__EXERCISE DESCRIPTION__.
Over all lines in the data below, count those holding "width" and give only the result.

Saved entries
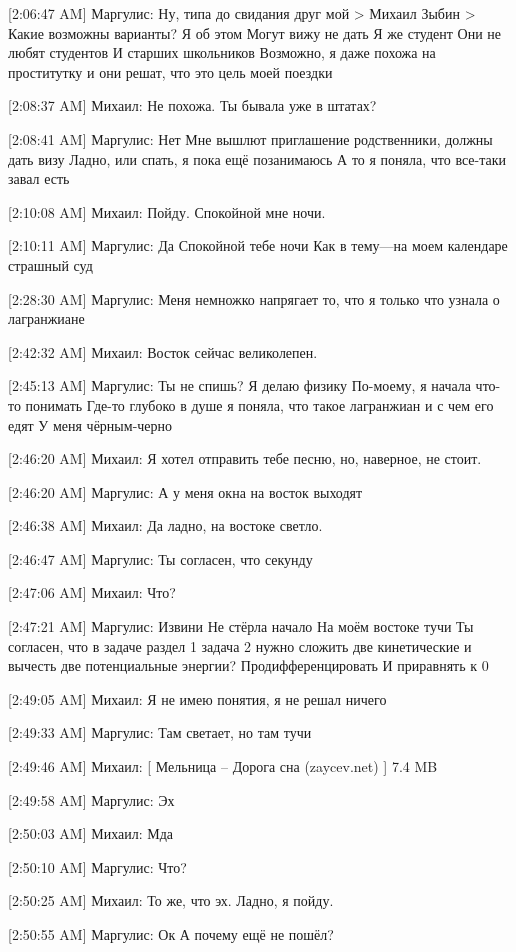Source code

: \documentclass{article}
\begin{document}
[2:06:47 AM] Маргулис:
Ну, типа до свидания друг мой
> Михаил Зыбин
> Какие возможны варианты?
Я об этом
 Могут вижу не дать
 Я же студент
 Они не любят студентов
 И старших школьников
 Возможно, я даже похожа на проститутку и они решат, что это цель моей поездки

[2:08:37 AM] Михаил:
Не похожа. Ты бывала уже в штатах?

[2:08:41 AM] Маргулис:
Нет
 Мне вышлют приглашение родственники, должны дать визу
 Ладно, или спать, я пока ещё позанимаюсь
 А то я поняла, что все-таки завал есть

[2:10:08 AM] Михаил:
Пойду. Спокойной мне ночи.

[2:10:11 AM] Маргулис:
Да
 Спокойной тебе ночи
 Как в тему—на моем календаре страшный суд

[2:28:30 AM] Маргулис:
Меня немножко напрягает то, что я только что узнала о лагранжиане

[2:42:32 AM] Михаил:
Восток сейчас великолепен.

[2:45:13 AM] Маргулис:
Ты не спишь?
 Я делаю физику
 По-моему, я начала что-то понимать
 Где-то глубоко в душе я поняла, что такое лагранжиан и с чем его едят
 У меня чёрным-черно

[2:46:20 AM] Михаил:
Я хотел отправить тебе песню, но, наверное, не стоит.

[2:46:20 AM] Маргулис:
А у меня окна на восток выходят

[2:46:38 AM] Михаил:
Да ладно, на востоке светло.

[2:46:47 AM] Маргулис:
Ты согласен, что секунду

[2:47:06 AM] Михаил:
Что?

[2:47:21 AM] Маргулис:
Извини
 Не стёрла начало
 На моём востоке тучи
 Ты согласен, что в задаче раздел 1 задача 2 нужно сложить две кинетические и вычесть две потенциальные энергии?
 Продифференцировать
 И приравнять к 0

[2:49:05 AM] Михаил:
Я не имею понятия, я не решал ничего

[2:49:33 AM] Маргулис:
Там светает, но там тучи

[2:49:46 AM] Михаил:
[ Мельница – Дорога сна (zaycev.net)  ] 7.4 MB
 

[2:49:58 AM] Маргулис:
Эх

[2:50:03 AM] Михаил:
Мда

[2:50:10 AM] Маргулис:
Что?

[2:50:25 AM] Михаил:
То же, что эх.
 Ладно, я пойду.

[2:50:55 AM] Маргулис:
Ок
 А почему ещё не пошёл?
\end{document}
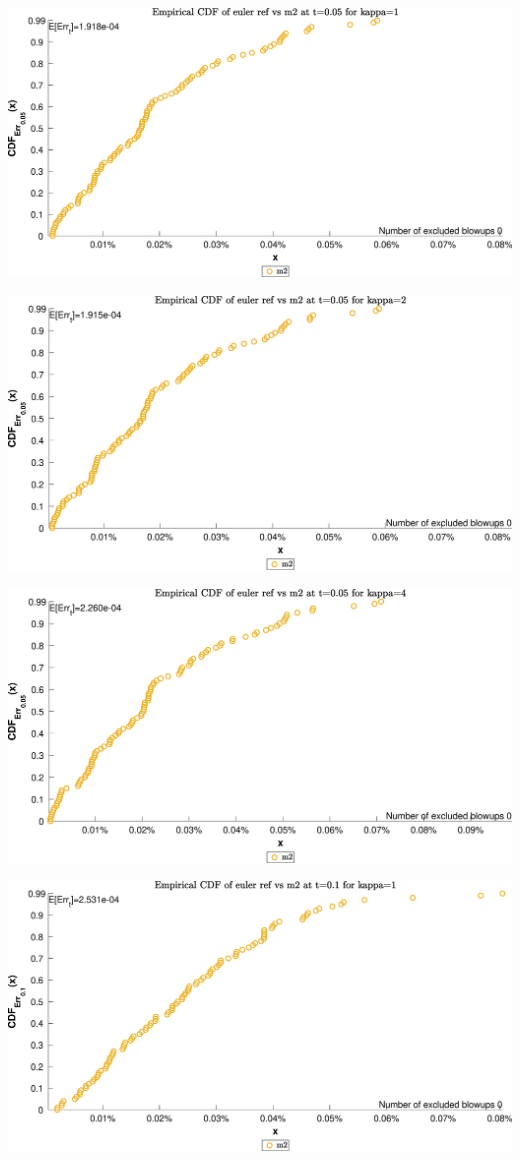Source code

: \begin{landscape}
\includegraphics[width=.95\columnwidth]{CDF/CDFEulerRef_22}
\end{landscape}
\begin{landscape}
\includegraphics[width=.95\columnwidth]{CDF/CDFEulerRef_23}
\end{landscape}
\begin{landscape}
\includegraphics[width=.95\columnwidth]{CDF/CDFEulerRef_24}
\end{landscape}
\begin{landscape}
\includegraphics[width=.95\columnwidth]{CDF/CDFEulerRef_25}
\end{landscape}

__RESULT OF THIS TASK__.
4